Numerical simulations are performed for the flow around an inclined 5:2 prolate spheroid in a uniform freestream. The Reynolds number (Re = 300, 500, 700, and 1000) and incidence angle (α = 0°–90°) are considered as significant parameters affecting the wake transitions, where α = 0° indicates flow parallel to the major axis of the prolate spheroid, and the Re is based on the inflow velocity U0 and the volume-equivalent sphere diameter De of the spheroid.

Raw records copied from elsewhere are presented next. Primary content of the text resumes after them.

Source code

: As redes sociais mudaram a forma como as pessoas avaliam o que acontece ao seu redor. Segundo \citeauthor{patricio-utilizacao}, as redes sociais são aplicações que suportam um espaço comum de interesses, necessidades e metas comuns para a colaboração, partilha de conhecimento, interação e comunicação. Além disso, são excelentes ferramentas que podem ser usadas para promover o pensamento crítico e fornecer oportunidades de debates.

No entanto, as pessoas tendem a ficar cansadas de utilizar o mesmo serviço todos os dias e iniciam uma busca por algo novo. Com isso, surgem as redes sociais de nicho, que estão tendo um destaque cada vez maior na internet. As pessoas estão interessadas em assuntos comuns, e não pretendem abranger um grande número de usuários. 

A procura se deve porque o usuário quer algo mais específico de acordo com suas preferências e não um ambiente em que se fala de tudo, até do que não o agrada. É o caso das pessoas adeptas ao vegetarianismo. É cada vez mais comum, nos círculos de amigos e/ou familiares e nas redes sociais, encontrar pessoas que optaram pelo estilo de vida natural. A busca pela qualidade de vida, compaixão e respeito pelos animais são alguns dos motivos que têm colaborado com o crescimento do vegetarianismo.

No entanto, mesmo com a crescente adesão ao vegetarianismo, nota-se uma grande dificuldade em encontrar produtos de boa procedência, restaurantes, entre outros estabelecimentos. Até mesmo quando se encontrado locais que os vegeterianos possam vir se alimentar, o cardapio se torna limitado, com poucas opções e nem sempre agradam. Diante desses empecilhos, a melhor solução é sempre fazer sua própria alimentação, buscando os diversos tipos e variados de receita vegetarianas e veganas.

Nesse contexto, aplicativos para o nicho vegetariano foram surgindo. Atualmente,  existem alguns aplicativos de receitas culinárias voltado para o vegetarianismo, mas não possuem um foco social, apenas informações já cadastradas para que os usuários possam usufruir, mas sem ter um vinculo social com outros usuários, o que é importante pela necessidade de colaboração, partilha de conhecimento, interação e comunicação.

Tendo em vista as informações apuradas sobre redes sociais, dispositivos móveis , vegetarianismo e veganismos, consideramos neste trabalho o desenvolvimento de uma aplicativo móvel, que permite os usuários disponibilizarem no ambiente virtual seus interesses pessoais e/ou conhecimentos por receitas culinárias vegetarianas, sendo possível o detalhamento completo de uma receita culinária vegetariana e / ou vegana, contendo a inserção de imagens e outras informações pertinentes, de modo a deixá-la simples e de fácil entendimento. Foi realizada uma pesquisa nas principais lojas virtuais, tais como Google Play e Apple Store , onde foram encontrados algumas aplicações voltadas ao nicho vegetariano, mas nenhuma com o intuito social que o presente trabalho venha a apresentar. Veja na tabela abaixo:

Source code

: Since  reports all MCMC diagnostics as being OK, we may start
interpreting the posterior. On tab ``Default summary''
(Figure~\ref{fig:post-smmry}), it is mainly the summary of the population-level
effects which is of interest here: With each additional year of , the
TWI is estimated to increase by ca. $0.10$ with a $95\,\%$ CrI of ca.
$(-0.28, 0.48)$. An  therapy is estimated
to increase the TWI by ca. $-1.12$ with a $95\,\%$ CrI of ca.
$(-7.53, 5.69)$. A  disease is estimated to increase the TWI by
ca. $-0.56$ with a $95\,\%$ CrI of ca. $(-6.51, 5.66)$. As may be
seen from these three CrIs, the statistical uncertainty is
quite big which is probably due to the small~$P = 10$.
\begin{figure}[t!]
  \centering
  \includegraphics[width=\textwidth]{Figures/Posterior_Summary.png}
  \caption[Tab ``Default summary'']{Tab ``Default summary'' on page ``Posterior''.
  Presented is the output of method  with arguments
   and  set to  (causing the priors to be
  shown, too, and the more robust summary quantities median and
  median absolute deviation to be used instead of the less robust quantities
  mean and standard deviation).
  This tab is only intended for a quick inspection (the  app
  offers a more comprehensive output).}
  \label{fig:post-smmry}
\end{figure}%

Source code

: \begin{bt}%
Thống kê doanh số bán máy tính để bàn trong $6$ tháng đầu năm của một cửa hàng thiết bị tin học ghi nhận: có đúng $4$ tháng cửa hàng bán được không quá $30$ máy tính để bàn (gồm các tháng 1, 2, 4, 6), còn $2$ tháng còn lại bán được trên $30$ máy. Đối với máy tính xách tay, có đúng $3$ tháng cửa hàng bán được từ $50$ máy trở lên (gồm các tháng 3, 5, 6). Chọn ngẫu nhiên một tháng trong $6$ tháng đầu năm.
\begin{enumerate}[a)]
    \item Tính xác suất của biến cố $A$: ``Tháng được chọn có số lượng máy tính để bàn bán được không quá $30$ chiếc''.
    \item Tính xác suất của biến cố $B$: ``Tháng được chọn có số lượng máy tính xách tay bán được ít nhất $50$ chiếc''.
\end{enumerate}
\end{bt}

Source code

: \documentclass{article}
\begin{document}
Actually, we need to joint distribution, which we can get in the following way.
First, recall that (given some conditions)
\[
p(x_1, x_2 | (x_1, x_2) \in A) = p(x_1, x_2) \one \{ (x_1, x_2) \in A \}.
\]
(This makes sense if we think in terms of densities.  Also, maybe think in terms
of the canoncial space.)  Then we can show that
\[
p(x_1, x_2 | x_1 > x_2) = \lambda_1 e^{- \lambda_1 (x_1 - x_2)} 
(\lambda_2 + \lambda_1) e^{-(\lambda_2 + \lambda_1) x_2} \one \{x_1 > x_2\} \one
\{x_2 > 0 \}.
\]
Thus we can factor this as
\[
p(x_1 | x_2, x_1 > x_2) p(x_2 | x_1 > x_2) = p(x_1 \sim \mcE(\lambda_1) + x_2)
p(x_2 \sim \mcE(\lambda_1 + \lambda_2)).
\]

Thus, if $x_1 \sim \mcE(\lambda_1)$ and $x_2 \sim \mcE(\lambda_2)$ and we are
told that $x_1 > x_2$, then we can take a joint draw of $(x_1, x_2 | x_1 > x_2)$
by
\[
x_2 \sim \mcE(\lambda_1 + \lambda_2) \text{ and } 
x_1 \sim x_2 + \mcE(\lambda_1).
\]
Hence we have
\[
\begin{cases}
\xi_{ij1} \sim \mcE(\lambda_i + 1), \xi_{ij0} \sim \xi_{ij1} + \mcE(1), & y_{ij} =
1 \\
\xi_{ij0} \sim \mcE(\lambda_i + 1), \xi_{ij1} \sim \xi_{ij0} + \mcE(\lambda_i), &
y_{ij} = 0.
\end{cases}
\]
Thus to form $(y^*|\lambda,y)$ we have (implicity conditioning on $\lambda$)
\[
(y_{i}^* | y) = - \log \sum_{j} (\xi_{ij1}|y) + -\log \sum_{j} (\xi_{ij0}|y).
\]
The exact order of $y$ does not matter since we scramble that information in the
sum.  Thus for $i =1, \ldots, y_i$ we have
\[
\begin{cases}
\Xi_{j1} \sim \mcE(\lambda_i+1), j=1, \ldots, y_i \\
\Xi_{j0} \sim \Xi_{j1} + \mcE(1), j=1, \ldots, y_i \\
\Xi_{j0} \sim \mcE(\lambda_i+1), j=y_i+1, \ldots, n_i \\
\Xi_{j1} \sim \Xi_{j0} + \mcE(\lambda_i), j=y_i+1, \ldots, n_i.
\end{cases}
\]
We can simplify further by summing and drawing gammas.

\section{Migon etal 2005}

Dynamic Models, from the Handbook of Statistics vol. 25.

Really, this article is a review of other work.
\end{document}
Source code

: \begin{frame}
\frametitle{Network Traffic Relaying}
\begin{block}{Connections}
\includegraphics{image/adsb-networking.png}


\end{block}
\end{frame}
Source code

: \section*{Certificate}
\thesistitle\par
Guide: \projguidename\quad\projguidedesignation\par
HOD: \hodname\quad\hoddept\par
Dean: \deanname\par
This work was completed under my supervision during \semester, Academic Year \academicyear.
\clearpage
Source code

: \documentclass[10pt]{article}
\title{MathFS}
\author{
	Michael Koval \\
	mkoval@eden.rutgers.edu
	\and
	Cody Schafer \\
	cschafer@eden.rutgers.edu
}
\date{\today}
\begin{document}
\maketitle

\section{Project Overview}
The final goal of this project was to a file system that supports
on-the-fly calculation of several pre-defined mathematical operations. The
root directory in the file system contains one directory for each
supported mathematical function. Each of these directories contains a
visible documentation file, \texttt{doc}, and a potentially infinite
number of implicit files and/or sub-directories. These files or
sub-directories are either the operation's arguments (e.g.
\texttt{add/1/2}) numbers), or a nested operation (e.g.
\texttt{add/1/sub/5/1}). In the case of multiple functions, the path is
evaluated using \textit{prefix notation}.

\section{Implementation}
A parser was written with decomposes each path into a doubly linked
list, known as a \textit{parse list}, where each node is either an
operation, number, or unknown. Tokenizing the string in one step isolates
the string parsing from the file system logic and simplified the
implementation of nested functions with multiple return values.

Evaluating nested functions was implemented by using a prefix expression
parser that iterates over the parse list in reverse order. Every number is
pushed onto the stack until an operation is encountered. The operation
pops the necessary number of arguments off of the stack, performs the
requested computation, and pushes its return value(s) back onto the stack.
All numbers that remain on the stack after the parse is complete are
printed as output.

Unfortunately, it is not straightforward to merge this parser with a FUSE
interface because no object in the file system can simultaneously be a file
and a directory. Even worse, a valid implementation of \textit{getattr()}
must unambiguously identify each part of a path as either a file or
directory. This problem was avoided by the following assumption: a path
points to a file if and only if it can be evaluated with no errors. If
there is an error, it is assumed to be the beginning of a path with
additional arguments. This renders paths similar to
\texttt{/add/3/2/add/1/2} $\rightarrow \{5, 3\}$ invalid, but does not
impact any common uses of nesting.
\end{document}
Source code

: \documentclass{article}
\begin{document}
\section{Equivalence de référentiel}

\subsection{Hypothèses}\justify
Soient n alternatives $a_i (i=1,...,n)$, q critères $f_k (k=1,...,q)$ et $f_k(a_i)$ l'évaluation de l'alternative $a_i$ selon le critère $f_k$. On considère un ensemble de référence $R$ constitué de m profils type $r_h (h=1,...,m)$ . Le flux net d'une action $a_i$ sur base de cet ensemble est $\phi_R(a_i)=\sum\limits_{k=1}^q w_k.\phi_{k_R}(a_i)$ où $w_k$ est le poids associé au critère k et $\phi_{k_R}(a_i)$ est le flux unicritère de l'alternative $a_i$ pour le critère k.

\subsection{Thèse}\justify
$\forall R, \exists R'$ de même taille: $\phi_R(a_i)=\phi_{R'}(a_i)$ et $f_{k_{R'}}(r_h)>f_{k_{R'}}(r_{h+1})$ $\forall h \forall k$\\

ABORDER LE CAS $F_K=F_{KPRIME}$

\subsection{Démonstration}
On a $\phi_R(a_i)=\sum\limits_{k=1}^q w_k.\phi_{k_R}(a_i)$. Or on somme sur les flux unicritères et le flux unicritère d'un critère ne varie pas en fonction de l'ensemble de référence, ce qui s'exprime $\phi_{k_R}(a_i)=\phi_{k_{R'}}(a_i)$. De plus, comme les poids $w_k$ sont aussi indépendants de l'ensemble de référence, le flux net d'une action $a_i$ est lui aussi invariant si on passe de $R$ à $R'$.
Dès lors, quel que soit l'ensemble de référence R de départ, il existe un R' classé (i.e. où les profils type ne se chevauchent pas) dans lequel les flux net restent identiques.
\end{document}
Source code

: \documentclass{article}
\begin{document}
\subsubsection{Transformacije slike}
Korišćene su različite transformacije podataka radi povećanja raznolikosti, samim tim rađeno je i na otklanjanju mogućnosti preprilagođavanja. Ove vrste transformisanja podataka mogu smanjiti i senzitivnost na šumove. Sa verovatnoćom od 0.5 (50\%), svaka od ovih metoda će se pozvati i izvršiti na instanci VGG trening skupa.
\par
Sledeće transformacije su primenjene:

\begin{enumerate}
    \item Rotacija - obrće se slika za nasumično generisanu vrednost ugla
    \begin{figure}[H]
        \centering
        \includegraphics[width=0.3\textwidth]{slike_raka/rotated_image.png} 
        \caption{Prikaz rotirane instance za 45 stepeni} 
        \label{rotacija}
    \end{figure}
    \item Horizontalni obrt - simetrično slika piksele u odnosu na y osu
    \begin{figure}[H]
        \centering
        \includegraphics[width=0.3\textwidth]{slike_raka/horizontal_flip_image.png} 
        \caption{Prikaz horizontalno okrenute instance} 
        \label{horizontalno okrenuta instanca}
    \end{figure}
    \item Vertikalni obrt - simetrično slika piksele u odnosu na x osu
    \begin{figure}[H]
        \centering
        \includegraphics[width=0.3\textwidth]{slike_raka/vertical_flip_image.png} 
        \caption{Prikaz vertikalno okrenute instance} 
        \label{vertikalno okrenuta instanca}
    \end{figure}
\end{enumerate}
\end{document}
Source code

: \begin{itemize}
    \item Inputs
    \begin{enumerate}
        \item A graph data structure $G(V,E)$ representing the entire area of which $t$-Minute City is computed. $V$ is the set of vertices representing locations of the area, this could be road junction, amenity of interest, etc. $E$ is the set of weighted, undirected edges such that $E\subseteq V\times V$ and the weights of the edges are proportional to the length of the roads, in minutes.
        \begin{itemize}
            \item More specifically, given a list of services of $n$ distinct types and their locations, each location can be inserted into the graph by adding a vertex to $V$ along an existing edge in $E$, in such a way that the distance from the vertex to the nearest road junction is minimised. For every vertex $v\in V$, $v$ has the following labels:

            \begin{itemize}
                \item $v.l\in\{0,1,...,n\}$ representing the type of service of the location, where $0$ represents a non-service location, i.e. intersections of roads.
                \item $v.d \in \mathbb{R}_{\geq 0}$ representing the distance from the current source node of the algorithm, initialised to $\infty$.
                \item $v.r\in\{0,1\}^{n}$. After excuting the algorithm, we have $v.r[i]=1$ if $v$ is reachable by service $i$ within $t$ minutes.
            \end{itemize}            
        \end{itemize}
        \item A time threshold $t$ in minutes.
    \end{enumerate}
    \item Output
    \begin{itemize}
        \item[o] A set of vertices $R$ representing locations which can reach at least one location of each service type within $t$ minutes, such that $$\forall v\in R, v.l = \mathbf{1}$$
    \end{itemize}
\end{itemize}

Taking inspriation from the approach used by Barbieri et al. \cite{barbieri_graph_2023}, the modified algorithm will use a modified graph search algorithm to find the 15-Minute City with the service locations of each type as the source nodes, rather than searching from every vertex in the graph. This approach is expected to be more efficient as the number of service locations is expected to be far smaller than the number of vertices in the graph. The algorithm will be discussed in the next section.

In the range considered of Re and α, eight flow regimes are identified: (i) steady axisymmetric (SA) flow regime; (ii) steady planar symmetric flow regime; (iii) steady asymmetric (SAS) flow regime; (iv) periodic planar symmetric flow regime with non-zero mean lift or “Zig-zig-like” (Zz-like) mode; (v) periodic asymmetric flow regime with double-sided vortex shedding; (vi) multi-periodic asymmetric flow regime with double-sided vortex shedding and low frequency modulation (MPADL); (vii) multi-periodic asymmetric flow regime with single-sided vortex shedding and low frequency modulation (MPASL); and (viii) weakly chaotic state. Three of them are new and first reported, i.e., SAS, MPADL, and MPASL modes. The wake structure of the Zz-like mode is different from that of the zig-zig mode in the sphere/disk wake with a pair of streamwise vortices extending to the near wake. It is found that the elongated body can delay the onset of unsteadiness at small incidence angles. A flow regime map in the considered (Re, α) space is then provided. Finally, the physical mechanisms of the low-frequency phenomena observed at different wake modes are explored.